When Intact Financial Corp. reports its first-quarter financial results on May 8, investors will be keen to learn what the Canadian property and casualty insurer says about its exposure to the devastating flooding in Eastern Canada – the latest in a series of natural disasters that is raising the awareness of climate change as a key stock market risk.
So far, Intact’s share price has essentially ignored the flooding, which has affected thousands of homeowners in New Brunswick, Quebec and Ontario. The shares closed on Wednesday at $109.49, down just 4.1 per cent from recent highs in early April.
But some experts caution that the surging costs associated with climate change could start to hit insurance profitability if changes aren’t made to flood mitigation strategies in particular.

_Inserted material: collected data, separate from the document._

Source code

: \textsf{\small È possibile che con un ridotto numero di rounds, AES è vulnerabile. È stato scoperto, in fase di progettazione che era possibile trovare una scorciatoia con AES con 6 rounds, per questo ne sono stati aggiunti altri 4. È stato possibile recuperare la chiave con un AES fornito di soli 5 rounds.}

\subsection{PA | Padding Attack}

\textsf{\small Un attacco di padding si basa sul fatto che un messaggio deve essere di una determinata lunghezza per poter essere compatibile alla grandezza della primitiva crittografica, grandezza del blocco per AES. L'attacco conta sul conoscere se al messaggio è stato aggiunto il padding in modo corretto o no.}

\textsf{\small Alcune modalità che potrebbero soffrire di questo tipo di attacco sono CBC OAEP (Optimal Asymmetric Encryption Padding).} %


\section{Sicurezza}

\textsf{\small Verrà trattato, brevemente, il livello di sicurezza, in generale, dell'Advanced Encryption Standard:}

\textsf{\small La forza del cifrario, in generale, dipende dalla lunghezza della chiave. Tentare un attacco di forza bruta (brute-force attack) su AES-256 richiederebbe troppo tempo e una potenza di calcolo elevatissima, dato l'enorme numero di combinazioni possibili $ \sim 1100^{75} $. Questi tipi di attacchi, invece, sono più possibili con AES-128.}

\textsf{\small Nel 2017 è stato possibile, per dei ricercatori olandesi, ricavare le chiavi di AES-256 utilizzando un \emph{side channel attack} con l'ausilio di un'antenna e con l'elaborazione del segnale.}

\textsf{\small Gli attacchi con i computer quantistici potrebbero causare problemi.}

“Large insurers have priced extreme weather risk into their premiums. However … they can only price so high. If we continue on the trend we are seeing now, you will start to see stock prices hit,” said Blair Feltmate, head of the Intact Centre on Climate Adaptation at the University of Waterloo. (The Intact Centre was founded in 2015 through a financial gift from Intact Financial.)
Insurers paid out an average of $250-million to $450-million a year, between 1983 and 2008, due to total claims from catastrophic events (corrected for inflation and rising property values), according to Mr. Feltmate.
Over the past decade, though, these payouts have surged to more than $1-billion a year – with the Fort McMurray, Alta., fire in 2016 highlighting a particularly bad year.
This trend isn’t confined to Canada. According to Munich Re, global insured losses from natural disasters in 2018 totalled US$80-billion, or nearly double the 30-year average of US$41-billion.
Yet, the share prices of property and casualty insurers have performed well over the past five years. Allstate Corp. shares have risen 77 per cent, Chubb Ltd. shares are up 41 per cent, and The Travelers Cos. Inc. shares are up 62 per cent – suggesting that reinsurance, rising premiums and higher deductibles have been offsetting the surge in claims.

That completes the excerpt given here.